Het Hof bepaalt dat een systeem dat woningbouwcorporaties oplegt voorafgaande toestemming te vragen voor investeringen in het buitenland een belemmering vormt voor het vrij verkeer van kapitaal (artikel 56 EG). De vraag is vervolgens of deze belemmering gerechtvaardigd kan worden.

In de procedure bij het Hof heeft de Nederlandse regering aangevoerd dat de Nederlandse volkshuisvesting en de financiering daarvan redenen van algemeen belang zijn. Het Hof erkent dat volkshuisvestingsbeleid van een lidstaat en van de financiering van dit beleid kunnen leiden tot beperkingen van het vrij verkeer van kapitaal. Bovendien kan een systeem van voorafgaande toestemming geschikt en noodzakelijk zijn om bij voorrang aan de woningnood in Nederland van bepaalde bevolkingsgroepen tegemoet te komen.
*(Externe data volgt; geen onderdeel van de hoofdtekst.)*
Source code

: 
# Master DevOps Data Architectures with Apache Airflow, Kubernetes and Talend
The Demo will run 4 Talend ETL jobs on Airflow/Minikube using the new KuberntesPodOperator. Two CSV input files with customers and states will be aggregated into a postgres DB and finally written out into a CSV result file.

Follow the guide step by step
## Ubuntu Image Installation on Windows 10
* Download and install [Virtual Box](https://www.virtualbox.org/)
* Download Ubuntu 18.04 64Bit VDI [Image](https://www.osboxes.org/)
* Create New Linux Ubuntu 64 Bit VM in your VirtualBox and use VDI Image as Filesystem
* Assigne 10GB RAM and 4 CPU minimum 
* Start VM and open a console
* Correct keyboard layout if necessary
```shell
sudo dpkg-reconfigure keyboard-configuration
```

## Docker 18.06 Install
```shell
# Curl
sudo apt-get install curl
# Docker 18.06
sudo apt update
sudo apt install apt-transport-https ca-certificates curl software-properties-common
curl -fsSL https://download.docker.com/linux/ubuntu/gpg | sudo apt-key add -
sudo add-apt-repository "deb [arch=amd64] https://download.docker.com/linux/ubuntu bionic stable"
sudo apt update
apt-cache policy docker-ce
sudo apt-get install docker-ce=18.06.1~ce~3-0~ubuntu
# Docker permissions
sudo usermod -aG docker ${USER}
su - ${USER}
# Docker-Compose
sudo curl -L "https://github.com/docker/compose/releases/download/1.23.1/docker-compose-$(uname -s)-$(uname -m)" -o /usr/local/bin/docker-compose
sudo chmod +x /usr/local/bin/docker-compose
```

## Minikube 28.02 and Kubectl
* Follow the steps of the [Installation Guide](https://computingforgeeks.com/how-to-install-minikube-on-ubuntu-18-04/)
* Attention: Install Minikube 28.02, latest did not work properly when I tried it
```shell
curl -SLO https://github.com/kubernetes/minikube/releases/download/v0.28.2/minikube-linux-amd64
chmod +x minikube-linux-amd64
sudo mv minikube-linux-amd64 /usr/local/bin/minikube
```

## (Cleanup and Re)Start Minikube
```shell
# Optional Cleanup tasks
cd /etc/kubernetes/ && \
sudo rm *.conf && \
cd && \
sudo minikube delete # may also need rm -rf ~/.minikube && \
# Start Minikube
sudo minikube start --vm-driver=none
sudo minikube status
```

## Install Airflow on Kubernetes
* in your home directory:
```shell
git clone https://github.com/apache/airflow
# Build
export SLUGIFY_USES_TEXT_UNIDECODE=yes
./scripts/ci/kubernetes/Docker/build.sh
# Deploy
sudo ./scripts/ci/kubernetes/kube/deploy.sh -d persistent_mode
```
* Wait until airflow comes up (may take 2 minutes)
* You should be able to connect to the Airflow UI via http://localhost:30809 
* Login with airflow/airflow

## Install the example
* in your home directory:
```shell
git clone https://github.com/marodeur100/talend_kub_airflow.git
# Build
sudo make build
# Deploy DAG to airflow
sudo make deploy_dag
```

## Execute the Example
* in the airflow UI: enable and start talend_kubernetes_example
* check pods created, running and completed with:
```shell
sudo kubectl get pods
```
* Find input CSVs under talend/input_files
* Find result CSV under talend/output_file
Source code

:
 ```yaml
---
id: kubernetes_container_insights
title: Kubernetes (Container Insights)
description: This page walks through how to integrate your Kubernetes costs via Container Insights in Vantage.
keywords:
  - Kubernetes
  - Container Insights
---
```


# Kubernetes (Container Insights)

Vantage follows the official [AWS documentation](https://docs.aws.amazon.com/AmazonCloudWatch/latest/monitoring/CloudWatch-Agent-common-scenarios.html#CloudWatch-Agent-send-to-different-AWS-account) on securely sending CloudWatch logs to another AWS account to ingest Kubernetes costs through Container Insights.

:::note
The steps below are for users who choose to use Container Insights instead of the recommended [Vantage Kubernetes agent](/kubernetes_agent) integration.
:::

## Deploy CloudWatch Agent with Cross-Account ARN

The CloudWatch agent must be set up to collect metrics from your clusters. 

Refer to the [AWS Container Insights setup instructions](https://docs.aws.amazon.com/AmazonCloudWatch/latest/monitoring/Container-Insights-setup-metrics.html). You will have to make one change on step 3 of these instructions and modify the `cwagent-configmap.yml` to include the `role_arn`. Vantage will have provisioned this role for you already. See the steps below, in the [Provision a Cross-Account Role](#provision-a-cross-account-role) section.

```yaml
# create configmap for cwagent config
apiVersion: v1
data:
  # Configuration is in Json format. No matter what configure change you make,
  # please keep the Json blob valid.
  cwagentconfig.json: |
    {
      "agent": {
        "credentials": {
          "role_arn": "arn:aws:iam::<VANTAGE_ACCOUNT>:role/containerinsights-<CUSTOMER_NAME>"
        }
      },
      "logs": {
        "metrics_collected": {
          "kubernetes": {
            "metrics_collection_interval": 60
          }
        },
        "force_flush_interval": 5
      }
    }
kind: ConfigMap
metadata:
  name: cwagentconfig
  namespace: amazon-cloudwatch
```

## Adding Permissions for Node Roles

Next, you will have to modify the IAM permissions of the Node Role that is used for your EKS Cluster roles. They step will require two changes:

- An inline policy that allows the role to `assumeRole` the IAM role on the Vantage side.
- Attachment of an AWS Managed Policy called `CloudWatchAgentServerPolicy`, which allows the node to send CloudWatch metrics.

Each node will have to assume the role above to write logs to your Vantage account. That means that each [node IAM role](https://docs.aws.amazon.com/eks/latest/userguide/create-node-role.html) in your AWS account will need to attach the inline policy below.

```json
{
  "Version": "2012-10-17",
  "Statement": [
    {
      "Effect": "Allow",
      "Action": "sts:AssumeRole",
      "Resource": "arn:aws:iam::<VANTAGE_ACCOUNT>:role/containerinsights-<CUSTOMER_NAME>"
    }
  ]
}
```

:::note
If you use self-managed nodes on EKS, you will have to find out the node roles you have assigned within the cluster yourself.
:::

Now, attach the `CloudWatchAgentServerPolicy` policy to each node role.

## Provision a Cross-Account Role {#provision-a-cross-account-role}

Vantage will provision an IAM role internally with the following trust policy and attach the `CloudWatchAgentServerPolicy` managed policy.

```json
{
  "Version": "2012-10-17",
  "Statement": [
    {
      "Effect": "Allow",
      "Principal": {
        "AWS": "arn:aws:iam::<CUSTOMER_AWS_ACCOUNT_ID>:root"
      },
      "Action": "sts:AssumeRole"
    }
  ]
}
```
Echter, zo’n regeling moet gebaseerd zijn op objectieve criteria, die niet-discriminerend en vooraf kenbaar zijn, om op deze wijze een grens te stellen aan de wijze van uitoefening van de bevoegdheid van de minister. Mogelijk was daar in dit geval geen sprake van, zo oordeelt het Hof. Het is aan de Raad van State (de verwijzende rechter) om te bepalen of dat daadwerkelijk het geval was.